Later ontdekten we een langere wandelroute, met een wijde boog om die dode boom. De boom was nu van kleinere afstand te zien, maar er zaten nooit valken bij. Kennelijk beviel het nest niet. Of zou er al een vroeg broedsel zijn uitgevlogen? In de buurt jaagden wel torenvalken. Ook dichterbij huis was een stel torenvalken actief in een afgelegen bosje.
We spraken een vogelaar, die in de buurt van het nest een boomvalk had gezien. Zou die eerste valk dan toch een boomvalk zijn geweest? Ik volgde een verborgen paadje en hoorde ineens de roep van een boomvalk: kikikikikiki! En daar vloog hij. Zwart kapje, grijze bovendelen, rossige broek, lange puntvleugels. Een boomvalk geeft mij altijd een geluksgevoel en tevreden liep ik snel weg, om de valk niet meer te verontrusten.
Een week later liep ik de wijde boog om het nest en in de kale kruin zag ik zowaar twee torenvalken zitten!
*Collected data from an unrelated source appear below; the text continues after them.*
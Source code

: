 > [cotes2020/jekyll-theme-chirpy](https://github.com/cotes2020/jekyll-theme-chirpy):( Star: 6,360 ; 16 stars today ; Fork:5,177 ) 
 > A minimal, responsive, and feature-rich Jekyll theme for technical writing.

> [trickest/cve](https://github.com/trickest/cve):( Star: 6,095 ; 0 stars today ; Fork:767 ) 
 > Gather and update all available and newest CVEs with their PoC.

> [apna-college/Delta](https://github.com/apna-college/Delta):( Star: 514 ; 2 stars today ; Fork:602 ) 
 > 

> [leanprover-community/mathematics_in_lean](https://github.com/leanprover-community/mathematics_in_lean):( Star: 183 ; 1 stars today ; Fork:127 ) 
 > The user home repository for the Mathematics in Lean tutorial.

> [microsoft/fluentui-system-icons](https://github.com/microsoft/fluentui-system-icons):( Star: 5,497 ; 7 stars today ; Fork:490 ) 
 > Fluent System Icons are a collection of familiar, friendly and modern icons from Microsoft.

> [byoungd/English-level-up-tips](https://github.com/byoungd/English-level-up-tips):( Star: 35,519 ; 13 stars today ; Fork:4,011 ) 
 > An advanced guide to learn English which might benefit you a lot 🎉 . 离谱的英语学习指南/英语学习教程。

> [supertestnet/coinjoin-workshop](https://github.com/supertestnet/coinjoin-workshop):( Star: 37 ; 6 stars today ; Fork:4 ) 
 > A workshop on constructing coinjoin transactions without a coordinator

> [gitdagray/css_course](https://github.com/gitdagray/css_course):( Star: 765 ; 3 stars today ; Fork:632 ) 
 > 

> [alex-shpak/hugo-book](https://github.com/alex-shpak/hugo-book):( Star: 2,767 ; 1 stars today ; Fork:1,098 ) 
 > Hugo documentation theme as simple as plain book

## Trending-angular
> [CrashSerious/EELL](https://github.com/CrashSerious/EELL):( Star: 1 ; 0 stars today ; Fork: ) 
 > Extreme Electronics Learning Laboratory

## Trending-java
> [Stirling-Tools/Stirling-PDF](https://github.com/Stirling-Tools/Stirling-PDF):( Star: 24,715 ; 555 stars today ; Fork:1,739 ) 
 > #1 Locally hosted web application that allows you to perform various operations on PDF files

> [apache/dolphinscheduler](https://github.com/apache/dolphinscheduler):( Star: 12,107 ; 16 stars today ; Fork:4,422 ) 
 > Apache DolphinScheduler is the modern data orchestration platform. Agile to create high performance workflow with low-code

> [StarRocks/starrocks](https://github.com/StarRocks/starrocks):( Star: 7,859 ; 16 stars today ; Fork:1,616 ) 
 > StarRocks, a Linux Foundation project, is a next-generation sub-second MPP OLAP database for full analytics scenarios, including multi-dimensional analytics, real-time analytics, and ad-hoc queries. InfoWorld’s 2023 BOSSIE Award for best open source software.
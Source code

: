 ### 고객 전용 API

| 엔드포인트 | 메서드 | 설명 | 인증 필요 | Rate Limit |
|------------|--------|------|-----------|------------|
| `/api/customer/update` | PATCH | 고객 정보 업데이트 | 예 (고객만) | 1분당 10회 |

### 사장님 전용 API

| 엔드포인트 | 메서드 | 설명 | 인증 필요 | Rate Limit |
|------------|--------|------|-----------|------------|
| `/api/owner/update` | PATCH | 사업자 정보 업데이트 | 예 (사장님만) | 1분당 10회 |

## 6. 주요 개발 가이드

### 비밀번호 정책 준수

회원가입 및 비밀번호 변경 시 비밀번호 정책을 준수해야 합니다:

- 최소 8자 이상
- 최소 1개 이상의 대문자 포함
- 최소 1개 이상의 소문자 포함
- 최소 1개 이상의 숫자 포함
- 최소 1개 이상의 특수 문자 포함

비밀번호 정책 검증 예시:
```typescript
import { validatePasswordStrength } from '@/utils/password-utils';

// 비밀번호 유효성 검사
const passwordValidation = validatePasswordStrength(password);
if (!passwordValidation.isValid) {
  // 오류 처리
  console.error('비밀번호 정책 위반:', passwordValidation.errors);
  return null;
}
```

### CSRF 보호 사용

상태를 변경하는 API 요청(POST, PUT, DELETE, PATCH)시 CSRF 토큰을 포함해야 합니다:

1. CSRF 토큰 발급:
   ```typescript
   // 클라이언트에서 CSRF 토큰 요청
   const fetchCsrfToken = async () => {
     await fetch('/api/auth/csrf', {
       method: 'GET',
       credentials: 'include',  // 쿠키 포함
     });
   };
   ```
Ik richtte mijn camera, reden voor één valk om weg te vliegen. De andere bleef zitten.
Thuis zag ik op de computer dat er een jong in het nest zat! Het was al groot en keek over de rand. Hadden die valkjes hun gebroed toch al die tijd uit het zicht en geheim gehouden!
Twee dagen later keerde ik weer. Het jong was uitgevlogen en ook al regende het, het deed vrolijke vliegoefeningen. Speels dook het valkje op een op de grond zittende kraai, die zijn kop geërgerd introk.
Het andere valkenpaartje, dichter bij huis, heeft twee jongen. Er vliegen nu dus zeven torenvalken rond. En een boomvalk.